# Distance metrics

## Available distance metrics

If not specified explicitly, the default distance metric in Weaviate is
`cosine`

. It can be set in the vectorIndexConfig field as part of the schema (here's an example adding a class to the schema) to any of the following types:

In all cases, larger distance values indicate lower similarity. Conversely, smaller distance values indicate higher similarity.

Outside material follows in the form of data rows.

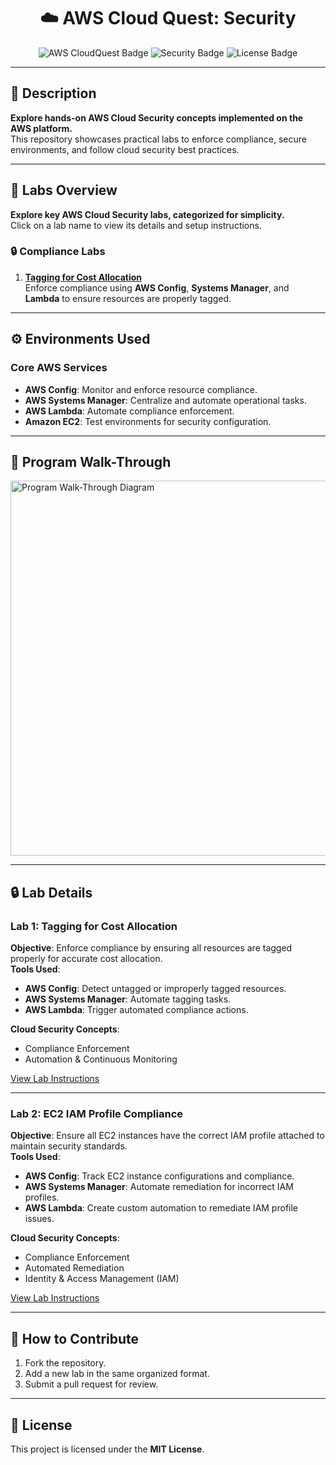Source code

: <h1 align="center">☁️ AWS Cloud Quest: Security</h1>

<p align="center">
  <img src="https://img.shields.io/badge/AWS-CloudQuest-blue" alt="AWS CloudQuest Badge">
  <img src="https://img.shields.io/badge/Security-Labs-green" alt="Security Badge">
  <img src="https://img.shields.io/badge/License-MIT-yellow" alt="License Badge">
</p>

---

## 📝 Description
**Explore hands-on AWS Cloud Security concepts implemented on the AWS platform.**  
This repository showcases practical labs to enforce compliance, secure environments, and follow cloud security best practices.

---

## 🚀 Labs Overview
**Explore key AWS Cloud Security labs, categorized for simplicity.**  
Click on a lab name to view its details and setup instructions.

### 🔒 Compliance Labs
1. [**Tagging for Cost Allocation**](#lab-1-tagging-for-cost-allocation)  
   Enforce compliance using **AWS Config**, **Systems Manager**, and **Lambda** to ensure resources are properly tagged.

---

## ⚙️ Environments Used
### Core AWS Services
- **AWS Config**: Monitor and enforce resource compliance.  
- **AWS Systems Manager**: Centralize and automate operational tasks.  
- **AWS Lambda**: Automate compliance enforcement.  
- **Amazon EC2**: Test environments for security configuration.  

---

## 📜 Program Walk-Through
<img src="path/to/diagram.png" alt="Program Walk-Through Diagram" width="600">

---

## 🔒 Lab Details

### **Lab 1: Tagging for Cost Allocation**
**Objective**: Enforce compliance by ensuring all resources are tagged properly for accurate cost allocation.  
**Tools Used**:  
- **AWS Config**: Detect untagged or improperly tagged resources.  
- **AWS Systems Manager**: Automate tagging tasks.  
- **AWS Lambda**: Trigger automated compliance actions.  

**Cloud Security Concepts**:  
- Compliance Enforcement  
- Automation & Continuous Monitoring  

[View Lab Instructions](#)  

---

### **Lab 2: EC2 IAM Profile Compliance**
**Objective**: Ensure all EC2 instances have the correct IAM profile attached to maintain security standards.  
**Tools Used**:  
- **AWS Config**: Track EC2 instance configurations and compliance.  
- **AWS Systems Manager**: Automate remediation for incorrect IAM profiles.  
- **AWS Lambda**: Create custom automation to remediate IAM profile issues.

**Cloud Security Concepts**:  
- Compliance Enforcement  
- Automated Remediation  
- Identity & Access Management (IAM)

[View Lab Instructions](#)

---

## 🌟 How to Contribute
1. Fork the repository.  
2. Add a new lab in the same organized format.  
3. Submit a pull request for review.  

---

## 📜 License
This project is licensed under the **MIT License**.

Name | Description | Definition | Range | Examples |
---|---|---|---|---|

`cosine` | Cosine (angular) distance. _{[See note 1 below]} | `1 - cosine_sim(a,b)` | `0 <= d <= 2` | `0` : identical vectors`2` : Opposing vectors. |

`dot` | A dot product-based indication of distance. More precisely, the negative dot product. _{[See note 2 below]} | `-dot(a,b)` | `-∞ < d < ∞` | `-3` : more similar than `-2` `2` : more similar than `5` |

`l2-squared` | The squared euclidean distance between two vectors. | `sum((a_i - b_i)^2)` | `0 <= d < ∞` | `0` : identical vectors |

`hamming` | Number of differences between vectors at each dimensions. | `sum(|a_i != b_i|)` | `0 <= d < ∞` | `0` : identical vectors |

`manhattan` | The distance between two vector dimensions measured along axes at right angles. | `sum(|a_i - b_i|)` | `0 <= d < dims` | `0` : identical vectors |

If you're missing your favorite distance type and would like to contribute it to Weaviate, we'd be happy to review your PR.

- If
`cosine`

is chosen, all vectors are normalized to length 1 at import/read time and dot product is used to calculate the distance for computational efficiency. - Dot Product on its own is a similarity metric, not a distance metric. As a result, Weaviate returns the negative dot product to stick with the intuition that a smaller value of a distance indicates a more similar result and a higher distance value indicates a less similar result.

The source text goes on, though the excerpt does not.